Seeing motion in depth using inter-ocular velocity differences

An object moving in depth produces retinal images that change in position over time by different amounts in the two eyes. This allows stereoscopic perception of motion in depth to be based on either one or both of two different visual signals: inter-ocular velocity differences, and binocular disparity change over time. Disparity change over time can produce the perception of motion in depth. However, demonstrating the same for inter-ocular velocity differences has proved elusive because of the difficulty of isolating this cue from disparity change (the inverse can easily be done). No physiological data are available, and existing psychophysical data are inconclusive as to whether inter-ocular velocity differences are used in primate vision. Here, we use motion adaptation to assess the contribution of inter-ocular velocity differences to the perception of motion in depth. If inter-ocular velocity differences contribute to motion in depth, we would expect that discriminability of direction of motion in depth should be improved after adaptation to frontoparallel motion. This is because an inter-ocular velocity difference is a comparison between two monocular frontoparallel motion signals, and because frontoparallel speed discrimination improves after motion adaptation. We show that adapting to frontoparallel motion does improve both frontoparallel speed discrimination and motion-in-depth direction discrimination. No improvement would be expected if only disparity change over time contributes to motion in depth.

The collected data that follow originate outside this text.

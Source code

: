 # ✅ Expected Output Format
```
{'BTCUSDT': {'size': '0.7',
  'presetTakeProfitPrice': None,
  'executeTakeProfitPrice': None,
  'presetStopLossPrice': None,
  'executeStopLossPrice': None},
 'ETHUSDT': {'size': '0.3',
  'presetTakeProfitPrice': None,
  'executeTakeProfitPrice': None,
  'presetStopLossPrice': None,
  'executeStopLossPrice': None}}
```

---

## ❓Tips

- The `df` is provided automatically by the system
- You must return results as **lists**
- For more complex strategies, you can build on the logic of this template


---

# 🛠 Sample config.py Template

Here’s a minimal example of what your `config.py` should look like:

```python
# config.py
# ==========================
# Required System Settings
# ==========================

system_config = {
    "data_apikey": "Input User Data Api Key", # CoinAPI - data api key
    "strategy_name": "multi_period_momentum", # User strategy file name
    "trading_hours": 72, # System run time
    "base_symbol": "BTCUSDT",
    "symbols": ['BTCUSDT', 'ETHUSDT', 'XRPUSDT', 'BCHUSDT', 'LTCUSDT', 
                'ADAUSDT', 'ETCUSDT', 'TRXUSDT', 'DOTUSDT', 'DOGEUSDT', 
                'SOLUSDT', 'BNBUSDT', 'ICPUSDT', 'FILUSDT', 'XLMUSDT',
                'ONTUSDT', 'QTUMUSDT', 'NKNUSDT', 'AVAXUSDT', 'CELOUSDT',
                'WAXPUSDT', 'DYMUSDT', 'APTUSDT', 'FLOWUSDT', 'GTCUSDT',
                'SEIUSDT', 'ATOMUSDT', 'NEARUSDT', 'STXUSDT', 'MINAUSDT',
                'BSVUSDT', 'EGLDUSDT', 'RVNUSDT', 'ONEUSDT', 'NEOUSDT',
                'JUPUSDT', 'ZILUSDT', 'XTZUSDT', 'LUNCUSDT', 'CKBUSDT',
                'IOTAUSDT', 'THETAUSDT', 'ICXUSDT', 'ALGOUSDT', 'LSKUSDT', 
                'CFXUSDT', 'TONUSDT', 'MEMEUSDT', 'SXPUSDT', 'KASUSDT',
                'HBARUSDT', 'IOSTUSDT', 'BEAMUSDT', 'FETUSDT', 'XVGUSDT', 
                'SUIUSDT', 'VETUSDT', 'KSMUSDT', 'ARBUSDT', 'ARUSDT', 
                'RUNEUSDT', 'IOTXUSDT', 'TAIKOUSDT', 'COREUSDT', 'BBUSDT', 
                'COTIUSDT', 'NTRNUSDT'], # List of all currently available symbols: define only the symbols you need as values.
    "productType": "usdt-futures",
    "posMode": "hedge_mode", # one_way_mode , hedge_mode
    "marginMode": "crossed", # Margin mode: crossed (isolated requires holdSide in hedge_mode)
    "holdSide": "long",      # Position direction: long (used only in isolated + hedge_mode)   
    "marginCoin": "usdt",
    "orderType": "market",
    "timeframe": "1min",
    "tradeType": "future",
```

Furthermore, we found that frontoparallel motion adaptation diminishes discrimination of both speed and direction of motion in depth in dynamic random dot stereograms, in which changing disparity is the only cue available. The results provide strong evidence that inter-ocular velocity differences contribute to the perception of motion in depth and thus that the human visual system contains mechanisms for detecting differences in velocity between the two eyes' retinal images.